Explaining Performance-Limiting Mechanisms in Fluorophosphate Na-Ion Battery Cathodes through Inactive Transition-Metal Mixing and First-Principles Mobility Calculations

Fluorophosphate cathodes are currently one of the most promising polyanionic sodium-ion battery cathodes and exhibit specific energies not far below oxide cathodes. To further improve fluorophosphate cathodes, their capacity must be increased, which might be possible since some sodium (Na) remains unextracted in these cathodes during cycling.

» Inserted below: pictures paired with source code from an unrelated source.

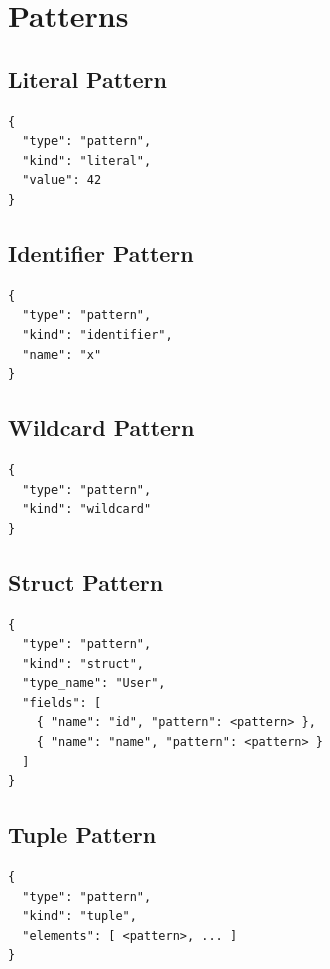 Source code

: \section{Patterns}

\subsection{Literal Pattern}

\begin{lstlisting}[language={}]
{
  "type": "pattern",
  "kind": "literal",
  "value": 42
}
\end{lstlisting}

\subsection{Identifier Pattern}

\begin{lstlisting}[language={}]
{
  "type": "pattern",
  "kind": "identifier",
  "name": "x"
}
\end{lstlisting}

\subsection{Wildcard Pattern}

\begin{lstlisting}[language={}]
{
  "type": "pattern",
  "kind": "wildcard"
}
\end{lstlisting}

\subsection{Struct Pattern}

\begin{lstlisting}[language={}]
{
  "type": "pattern",
  "kind": "struct",
  "type_name": "User",
  "fields": [
    { "name": "id", "pattern": <pattern> },
    { "name": "name", "pattern": <pattern> }
  ]
}
\end{lstlisting}

\subsection{Tuple Pattern}

\begin{lstlisting}[language={}]
{
  "type": "pattern",
  "kind": "tuple",
  "elements": [ <pattern>, ... ]
}
\end{lstlisting}

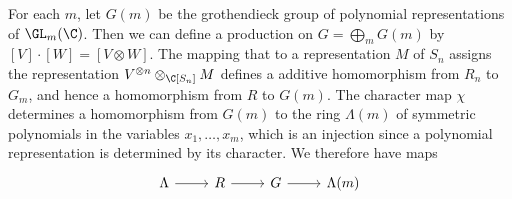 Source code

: For each $m$, let $G(m)$ be the grothendieck group of polynomial representations of $\GL_m(\C)$. Then we can define a production on $G=\bigoplus_mG(m)$ by $[V]\cdot[W]=[V\otimes W]$. The mapping that to a representation $M$ of $S_n$ assigns the representation $V^{\otimes n}\otimes_{\C[S_n]}M$ defines a additive homomorphism from $R_n$ to $G_m$, and hence a homomorphism from $R$ to $G(m)$. The character map $\chi$ determines a homomorphism from $G(m)$ to the ring $\Lambda(m)$ of symmetric polynomials in the variables $x_1,\dots,x_m$, which is an injection since a polynomial representation is determined by its character. We therefore have maps
\[\begin{tikzcd}
\Lambda\ar[r]&R\ar[r]&G\ar[r]&\Lambda(m)
\end{tikzcd}\]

In this study we attempt to answer the question of what specific mechanism limits fluorophosphate cathode capacity, which could stem from either redox-limiting or site-limiting behavior. This paper reports the synthesis, electrochemical characterization, and computational examination of Na3GaV(PO4)(2)F-3. This test system, which was designed explicitly for uncovering the limiting factors in these structures, exhibits reversible insertion of Na+ and redox activity for V2+ through V5+ during electrochemical cycling, indicating that fluorophosphate cathodes are not fundamentally redox-limited and must be site-limited. First-principles calculations indicate that large diffusion barriers at high sodiations impose a kinetic limit on Na+ insertion in fluorophosphate cathodes, but further investigation is needed to determine capacity limits on Na+ extraction. From our combined results we also propose possible routes to improve future fluorophosphate cathodes.